SCP and RCP Deployment Best Practices: A Safe Rollout Strategy
Deploy SCPs/RCPs safely using a 6-step process: identify the policy, audit CloudTrail for non-compliance, notify stakeholders, run in audit mode with EventBridge alerts, stage rollout (Sandbox → Dev → Non-Prod → Prod), then enforce with ongoing monitoring. Total timeline: 8-12 weeks for safe deployment.
Introduction
If you've ever deployed a Service Control Policy (SCP) and immediately started getting panicked Slack messages from developers, you're not alone. SCPs and their newer sibling, Resource Control Policies (RCPs), are powerful guardrails for your AWS organization - but they can also bring your entire organization to a grinding halt if deployed incorrectly.
In this guide, I'll walk you through a battle-tested approach to deploying SCPs and RCPs safely: from initial discovery through staged rollout to full production enforcement. The goal is zero surprises and zero outages.
What Are SCPs and RCPs?
Service Control Policies (SCPs)
SCPs are organization-wide permission guardrails that define the maximum permissions available to accounts in your AWS Organization. Think of them as a "ceiling" on what IAM policies can grant. Even if a user has AdministratorAccess, an SCP can still block specific actions.
Key characteristics:
- Applied to AWS accounts or Organizational Units (OUs)
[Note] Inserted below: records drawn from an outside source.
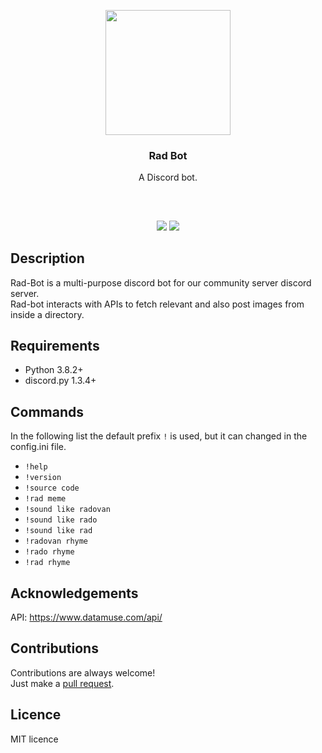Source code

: <p align="center">
<img src="https://i.imgur.com/0yCFP1z.png" height="200px" width="200px"/>
<br/>
<h3 align="center">Rad Bot</h3>
<p align="center">A Discord bot.</p>
<h2></h2>
</p>

<br />
<p align="center">
<a href="../../issues"><img src="https://img.shields.io/github/issues/aminbeigi/Rad-Bot.svg?style=flat-square" /></a>
<a href="../../pulls"><img src="https://img.shields.io/github/issues-pr/aminbeigi/Rad-Bot.svg?style=flat-square" /></a> 
</p>

## Description
Rad-Bot is a multi-purpose discord bot for our community server discord server.  
Rad-bot interacts with APIs to fetch relevant and also post images from inside a directory.

## Requirements
* Python 3.8.2+
* discord.py 1.3.4+

## Commands
In the following list the default prefix `!` is used, but it can changed in the config.ini file.
* `!help`
* `!version`
* `!source code`
* `!rad meme`
* `!sound like radovan`
* `!sound like rado`
* `!sound like rad`
* `!radovan rhyme`
* `!rado rhyme`
* `!rad rhyme`

## Acknowledgements
API: https://www.datamuse.com/api/

## Contributions
Contributions are always welcome!  
Just make a [pull request](../../pulls).

## Licence
MIT licence
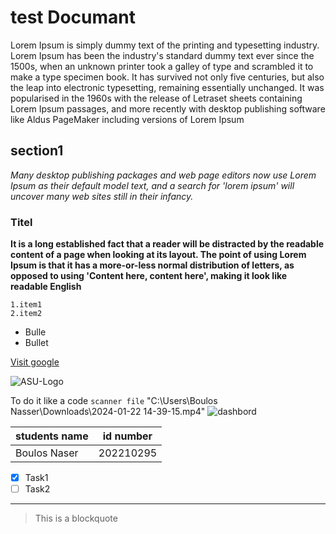  
# test Documant

Lorem Ipsum is simply dummy text of the printing and typesetting industry. Lorem Ipsum has been the industry's standard dummy text ever since the 1500s, when an unknown printer took a galley of type and scrambled it to make a type specimen book. It has survived not only five centuries, but also the leap into electronic typesetting, remaining essentially unchanged. It was popularised in the 1960s with the release of Letraset sheets containing Lorem Ipsum passages, and more recently with desktop publishing software like Aldus PageMaker including versions of Lorem Ipsum

## section1
_Many desktop publishing packages and web page editors now use Lorem Ipsum as their default model text, and a search for 'lorem ipsum' will uncover many web sites still in their infancy._


### Titel
**It is a long established fact that a reader will be distracted by the readable content of a page when looking at its layout. The point of using Lorem Ipsum is that it has a more-or-less normal distribution of letters, as opposed to using 'Content here, content here', making it look like readable English**




    1.item1
    2.item2

- Bulle
- Bullet

  
[Visit google](https://admission.asu.edu.jo/assets/media/image/ASU-Logo.png)

![ASU-Logo](https://github.com/BoulosNaser/SDD/assets/149297417/18711373-8204-4028-a595-41d818830c6c)


To do it like a code `scanner file`
"C:\Users\Boulos Nasser\Downloads\2024-01-22 14-39-15.mp4"
![dashbord](https://github.com/BoulosNaser/SDD/assets/149297417/7ac30ceb-8cc8-43a8-8687-65dfed0781d7)

|students name| id number|
|--------|---------|
|Boulos Naser| 202210295|


- [x] Task1
- [ ] Task2

---

> This is a blockquote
- Don't grant permissions - they restrict what permissions CAN be granted
- Affect all principals in the account (users, roles, even root)
- Don't affect the management account
Resource Control Policies (RCPs)
RCPs are a newer addition that control access TO your resources rather than FROM your principals. While SCPs answer "what can my users do?", RCPs answer "who can access my resources?"
Key characteristics:
- Control which external principals can access resources in your organization
- Complement SCPs by providing resource-centric controls
- Useful for preventing data exfiltration and unauthorized cross-account access
SCPs and RCPs work together but serve different purposes. SCPs control what your principals can do; RCPs control who can access your resources. Use both for defense in depth.
Why Use Them?
SCPs and RCPs provide preventive controls that work even when IAM policies are misconfigured:
- Prevent region sprawl - Restrict workloads to approved regions only
- Enforce encryption - Block creation of unencrypted resources
- Protect critical resources - Prevent deletion of CloudTrail, GuardDuty, etc.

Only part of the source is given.